BeautifulSoup interface for lxml

Key features

  • FAST search in tree
  • FAST serialize to str
  • BeautifulSoup4 interface to interact with object:
    • Search: find, find_all, find_next, find_next_sibling
    • Text: get_text, string
    • Tag: name, get, clear, __getitem__, __str__, __repr__, append, new_tag, extract, replace_with

Install

pip install fast-soup==1.1.0

How to use

from fast_soup import FastSoup

content = ...  # read some html content
soup = FastSoup(content)

# interact like BS4 object
result = soup.find('a', id='my_link')

# interact like lxml object
el = result.unwrap()

FAQ

Q: BS4 already implement lxml parser. Why i should use FastSoup?

A: Yes, BS4 implement parser, and it's just building the tree. All next interactions proceed with "Python speed": searching, serialization. FastSoup internally use lxml and guarantee "C speed".

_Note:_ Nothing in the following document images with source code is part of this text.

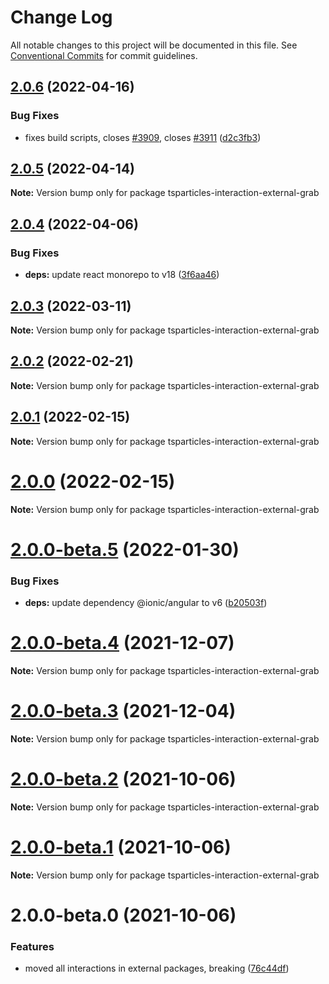 # Change Log

All notable changes to this project will be documented in this file.
See [Conventional Commits](https://conventionalcommits.org) for commit guidelines.

## [2.0.6](https://github.com/matteobruni/tsparticles/compare/tsparticles-interaction-external-grab@2.0.5...tsparticles-interaction-external-grab@2.0.6) (2022-04-16)


### Bug Fixes

* fixes build scripts, closes [#3909](https://github.com/matteobruni/tsparticles/issues/3909), closes [#3911](https://github.com/matteobruni/tsparticles/issues/3911) ([d2c3fb3](https://github.com/matteobruni/tsparticles/commit/d2c3fb33ff9c9d529f2609f89c63cb6e1e61ecda))





## [2.0.5](https://github.com/matteobruni/tsparticles/compare/tsparticles-interaction-external-grab@2.0.4...tsparticles-interaction-external-grab@2.0.5) (2022-04-14)

**Note:** Version bump only for package tsparticles-interaction-external-grab





## [2.0.4](https://github.com/matteobruni/tsparticles/compare/tsparticles-interaction-external-grab@2.0.3...tsparticles-interaction-external-grab@2.0.4) (2022-04-06)


### Bug Fixes

* **deps:** update react monorepo to v18 ([3f6aa46](https://github.com/matteobruni/tsparticles/commit/3f6aa46e399d0092ae13ba494db86256c0d05c40))





## [2.0.3](https://github.com/matteobruni/tsparticles/compare/tsparticles-interaction-external-grab@2.0.2...tsparticles-interaction-external-grab@2.0.3) (2022-03-11)

**Note:** Version bump only for package tsparticles-interaction-external-grab





## [2.0.2](https://github.com/matteobruni/tsparticles/compare/tsparticles-interaction-external-grab@2.0.1...tsparticles-interaction-external-grab@2.0.2) (2022-02-21)

**Note:** Version bump only for package tsparticles-interaction-external-grab





## [2.0.1](https://github.com/matteobruni/tsparticles/compare/tsparticles-interaction-external-grab@2.0.0...tsparticles-interaction-external-grab@2.0.1) (2022-02-15)

**Note:** Version bump only for package tsparticles-interaction-external-grab





# [2.0.0](https://github.com/matteobruni/tsparticles/compare/tsparticles-interaction-external-grab@2.0.0-beta.5...tsparticles-interaction-external-grab@2.0.0) (2022-02-15)

**Note:** Version bump only for package tsparticles-interaction-external-grab





# [2.0.0-beta.5](https://github.com/matteobruni/tsparticles/compare/tsparticles-interaction-external-grab@2.0.0-beta.4...tsparticles-interaction-external-grab@2.0.0-beta.5) (2022-01-30)


### Bug Fixes

* **deps:** update dependency @ionic/angular to v6 ([b20503f](https://github.com/matteobruni/tsparticles/commit/b20503ff2a29f6c8617f42c764c8a868fc334c5f))





# [2.0.0-beta.4](https://github.com/matteobruni/tsparticles/compare/tsparticles-interaction-external-grab@2.0.0-beta.3...tsparticles-interaction-external-grab@2.0.0-beta.4) (2021-12-07)

**Note:** Version bump only for package tsparticles-interaction-external-grab





# [2.0.0-beta.3](https://github.com/matteobruni/tsparticles/compare/tsparticles-interaction-external-grab@2.0.0-beta.2...tsparticles-interaction-external-grab@2.0.0-beta.3) (2021-12-04)

**Note:** Version bump only for package tsparticles-interaction-external-grab





# [2.0.0-beta.2](https://github.com/matteobruni/tsparticles/compare/tsparticles-interaction-external-grab@2.0.0-beta.1...tsparticles-interaction-external-grab@2.0.0-beta.2) (2021-10-06)

**Note:** Version bump only for package tsparticles-interaction-external-grab





# [2.0.0-beta.1](https://github.com/matteobruni/tsparticles/compare/tsparticles-interaction-external-grab@2.0.0-beta.0...tsparticles-interaction-external-grab@2.0.0-beta.1) (2021-10-06)

**Note:** Version bump only for package tsparticles-interaction-external-grab





# 2.0.0-beta.0 (2021-10-06)


### Features

* moved all interactions in external packages, breaking ([76c44df](https://github.com/matteobruni/tsparticles/commit/76c44dfa64cae994ddb1a004e7ff6cdbe3a4b5a9))
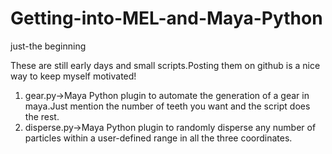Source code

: # Getting-into-MEL-and-Maya-Python
just-the beginning

These are still early days and small scripts.Posting them on github is a nice way to keep myself motivated!

1. gear.py->Maya Python plugin to automate the generation of a gear in maya.Just mention the number of teeth you want and the script does the rest.
2. disperse.py->Maya Python plugin to randomly disperse any number of particles within a user-defined range in all the three coordinates.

Q: How FastSoup speedup works?

A: FastSoup just build xpath and execute them. For prevent rebuilding LRU cache used.

Q: Why you don't support whole interface? This will be soon?

A: I wrote functions which speed up parsing in my projects. Just create a issue or pull request and i think we find the solution ;)

Miscellaneous

You can got power of BeautifulSoup when wrap your lxml objects, e.g:

from fast_soup import Tag

content = ...  # some bytes ready to parse
context = lxml.etree.iterparse(
    io.BytesIO(content),  ...
)
for event, elem in context:
    tag = Tag(elem)

    tag_text = tag.get_text()
    tag_attr = tag['attribute']